- Your instructions -
In the entries below, find the line with "1. **购买SIM卡**：" and the line with "- **无法接收验证码**：". Print those two and everything between them exactly, and nothing else.
+---+
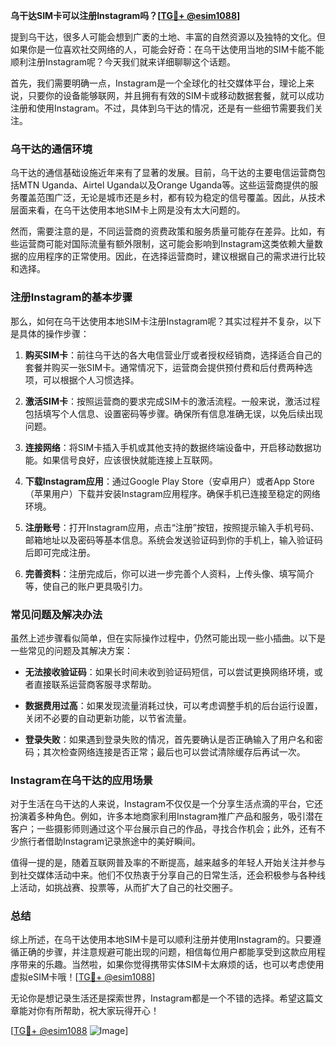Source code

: **乌干达SIM卡可以注册Instagram吗？[[TG💪+ @esim1088](https://t.me/s/esim1088)]**

提到乌干达，很多人可能会想到广袤的土地、丰富的自然资源以及独特的文化。但如果你是一位喜欢社交网络的人，可能会好奇：在乌干达使用当地的SIM卡能不能顺利注册Instagram呢？今天我们就来详细聊聊这个话题。

首先，我们需要明确一点，Instagram是一个全球化的社交媒体平台，理论上来说，只要你的设备能够联网，并且拥有有效的SIM卡或移动数据套餐，就可以成功注册和使用Instagram。不过，具体到乌干达的情况，还是有一些细节需要我们关注。

### 乌干达的通信环境

乌干达的通信基础设施近年来有了显著的发展。目前，乌干达的主要电信运营商包括MTN Uganda、Airtel Uganda以及Orange Uganda等。这些运营商提供的服务覆盖范围广泛，无论是城市还是乡村，都有较为稳定的信号覆盖。因此，从技术层面来看，在乌干达使用本地SIM卡上网是没有太大问题的。

然而，需要注意的是，不同运营商的资费政策和服务质量可能存在差异。比如，有些运营商可能对国际流量有额外限制，这可能会影响到Instagram这类依赖大量数据的应用程序的正常使用。因此，在选择运营商时，建议根据自己的需求进行比较和选择。

### 注册Instagram的基本步骤

那么，如何在乌干达使用本地SIM卡注册Instagram呢？其实过程并不复杂，以下是具体的操作步骤：

1. **购买SIM卡**：前往乌干达的各大电信营业厅或者授权经销商，选择适合自己的套餐并购买一张SIM卡。通常情况下，运营商会提供预付费和后付费两种选项，可以根据个人习惯选择。

2. **激活SIM卡**：按照运营商的要求完成SIM卡的激活流程。一般来说，激活过程包括填写个人信息、设置密码等步骤。确保所有信息准确无误，以免后续出现问题。

3. **连接网络**：将SIM卡插入手机或其他支持的数据终端设备中，开启移动数据功能。如果信号良好，应该很快就能连接上互联网。

4. **下载Instagram应用**：通过Google Play Store（安卓用户）或者App Store（苹果用户）下载并安装Instagram应用程序。确保手机已连接至稳定的网络环境。

5. **注册账号**：打开Instagram应用，点击“注册”按钮，按照提示输入手机号码、邮箱地址以及密码等基本信息。系统会发送验证码到你的手机上，输入验证码后即可完成注册。

6. **完善资料**：注册完成后，你可以进一步完善个人资料，上传头像、填写简介等，使自己的账户更具吸引力。

### 常见问题及解决办法

虽然上述步骤看似简单，但在实际操作过程中，仍然可能出现一些小插曲。以下是一些常见的问题及其解决方案：

- **无法接收验证码**：如果长时间未收到验证码短信，可以尝试更换网络环境，或者直接联系运营商客服寻求帮助。
  
- **数据费用过高**：如果发现流量消耗过快，可以考虑调整手机的后台运行设置，关闭不必要的自动更新功能，以节省流量。

- **登录失败**：如果遇到登录失败的情况，首先要确认是否正确输入了用户名和密码；其次检查网络连接是否正常；最后也可以尝试清除缓存后再试一次。

### Instagram在乌干达的应用场景

对于生活在乌干达的人来说，Instagram不仅仅是一个分享生活点滴的平台，它还扮演着多种角色。例如，许多本地商家利用Instagram推广产品和服务，吸引潜在客户；一些摄影师则通过这个平台展示自己的作品，寻找合作机会；此外，还有不少旅行者借助Instagram记录旅途中的美好瞬间。

值得一提的是，随着互联网普及率的不断提高，越来越多的年轻人开始关注并参与到社交媒体活动中来。他们不仅热衷于分享自己的日常生活，还会积极参与各种线上活动，如挑战赛、投票等，从而扩大了自己的社交圈子。

### 总结

综上所述，在乌干达使用本地SIM卡是可以顺利注册并使用Instagram的。只要遵循正确的步骤，并注意规避可能出现的问题，相信每位用户都能享受到这款应用程序带来的乐趣。当然啦，如果你觉得携带实体SIM卡太麻烦的话，也可以考虑使用虚拟eSIM卡哦！[[TG💪+ @esim1088](https://t.me/s/esim1088)]

无论你是想记录生活还是探索世界，Instagram都是一个不错的选择。希望这篇文章能对你有所帮助，祝大家玩得开心！

[[TG💪+ @esim1088](https://t.me/s/esim1088) ![Image](https://i.postimg.cc/4NQfJmqS/Snipaste-2025-05-13-00-14-12.png)]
+---+
- Your solution -
1. **购买SIM卡**：前往乌干达的各大电信营业厅或者授权经销商，选择适合自己的套餐并购买一张SIM卡。通常情况下，运营商会提供预付费和后付费两种选项，可以根据个人习惯选择。

2. **激活SIM卡**：按照运营商的要求完成SIM卡的激活流程。一般来说，激活过程包括填写个人信息、设置密码等步骤。确保所有信息准确无误，以免后续出现问题。

3. **连接网络**：将SIM卡插入手机或其他支持的数据终端设备中，开启移动数据功能。如果信号良好，应该很快就能连接上互联网。

4. **下载Instagram应用**：通过Google Play Store（安卓用户）或者App Store（苹果用户）下载并安装Instagram应用程序。确保手机已连接至稳定的网络环境。

5. **注册账号**：打开Instagram应用，点击“注册”按钮，按照提示输入手机号码、邮箱地址以及密码等基本信息。系统会发送验证码到你的手机上，输入验证码后即可完成注册。

6. **完善资料**：注册完成后，你可以进一步完善个人资料，上传头像、填写简介等，使自己的账户更具吸引力。

### 常见问题及解决办法

虽然上述步骤看似简单，但在实际操作过程中，仍然可能出现一些小插曲。以下是一些常见的问题及其解决方案：

- **无法接收验证码**：如果长时间未收到验证码短信，可以尝试更换网络环境，或者直接联系运营商客服寻求帮助。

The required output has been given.